━━ Supplied data

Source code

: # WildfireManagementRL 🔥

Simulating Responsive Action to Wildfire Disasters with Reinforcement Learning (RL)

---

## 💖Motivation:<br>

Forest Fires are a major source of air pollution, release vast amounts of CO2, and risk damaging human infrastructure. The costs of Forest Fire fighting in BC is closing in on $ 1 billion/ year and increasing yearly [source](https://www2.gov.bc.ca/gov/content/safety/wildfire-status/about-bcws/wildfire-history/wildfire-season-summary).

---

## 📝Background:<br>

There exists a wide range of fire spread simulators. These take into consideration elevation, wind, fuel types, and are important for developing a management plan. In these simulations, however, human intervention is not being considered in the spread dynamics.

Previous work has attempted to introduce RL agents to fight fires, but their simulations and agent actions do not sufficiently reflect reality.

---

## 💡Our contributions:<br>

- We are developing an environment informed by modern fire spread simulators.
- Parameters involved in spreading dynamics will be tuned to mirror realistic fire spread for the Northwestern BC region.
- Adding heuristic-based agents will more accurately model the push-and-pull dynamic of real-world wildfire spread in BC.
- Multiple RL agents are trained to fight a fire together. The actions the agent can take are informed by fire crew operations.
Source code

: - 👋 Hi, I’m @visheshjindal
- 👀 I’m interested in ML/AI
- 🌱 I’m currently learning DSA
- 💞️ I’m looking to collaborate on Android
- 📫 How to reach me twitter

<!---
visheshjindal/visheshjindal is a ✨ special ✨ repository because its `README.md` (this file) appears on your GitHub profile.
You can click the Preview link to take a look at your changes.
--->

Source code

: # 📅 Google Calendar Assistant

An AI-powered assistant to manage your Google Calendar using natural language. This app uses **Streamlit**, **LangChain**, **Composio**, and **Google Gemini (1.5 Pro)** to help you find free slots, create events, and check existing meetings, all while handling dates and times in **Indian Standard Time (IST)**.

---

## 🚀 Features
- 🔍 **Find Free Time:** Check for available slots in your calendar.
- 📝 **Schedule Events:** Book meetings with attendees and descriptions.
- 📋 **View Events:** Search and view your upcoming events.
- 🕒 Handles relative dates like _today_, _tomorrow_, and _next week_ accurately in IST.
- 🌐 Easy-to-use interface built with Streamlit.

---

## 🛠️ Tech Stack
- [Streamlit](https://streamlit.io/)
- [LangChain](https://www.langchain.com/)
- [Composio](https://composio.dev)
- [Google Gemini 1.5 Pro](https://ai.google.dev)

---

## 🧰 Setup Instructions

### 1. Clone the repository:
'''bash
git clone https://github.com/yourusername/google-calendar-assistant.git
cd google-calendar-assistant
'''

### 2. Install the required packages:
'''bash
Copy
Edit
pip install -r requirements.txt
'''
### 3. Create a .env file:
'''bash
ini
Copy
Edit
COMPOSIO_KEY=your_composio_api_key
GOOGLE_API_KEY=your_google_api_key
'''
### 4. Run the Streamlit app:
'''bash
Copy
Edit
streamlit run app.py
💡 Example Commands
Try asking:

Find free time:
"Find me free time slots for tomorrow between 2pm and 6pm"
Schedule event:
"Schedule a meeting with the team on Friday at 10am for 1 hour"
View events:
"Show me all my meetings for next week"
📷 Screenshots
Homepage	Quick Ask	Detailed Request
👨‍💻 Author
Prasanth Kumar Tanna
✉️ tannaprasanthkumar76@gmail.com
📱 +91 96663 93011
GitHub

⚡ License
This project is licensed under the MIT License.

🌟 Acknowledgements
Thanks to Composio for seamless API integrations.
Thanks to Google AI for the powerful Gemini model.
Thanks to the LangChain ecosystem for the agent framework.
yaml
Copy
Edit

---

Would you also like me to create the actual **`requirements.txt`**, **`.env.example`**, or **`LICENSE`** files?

━━━━

▶ Action item:
Set down the lines from the one with "all my meetings" through the end of the data above. Keep each exactly as written and add no other line.

▶ Exercise response:
"Show me all my meetings for next week"
📷 Screenshots
Homepage	Quick Ask	Detailed Request
👨‍💻 Author
Prasanth Kumar Tanna
✉️ tannaprasanthkumar76@gmail.com
📱 +91 96663 93011
GitHub

⚡ License
This project is licensed under the MIT License.

🌟 Acknowledgements
Thanks to Composio for seamless API integrations.
Thanks to Google AI for the powerful Gemini model.
Thanks to the LangChain ecosystem for the agent framework.
yaml
Copy
Edit

---

Would you also like me to create the actual **`requirements.txt`**, **`.env.example`**, or **`LICENSE`** files?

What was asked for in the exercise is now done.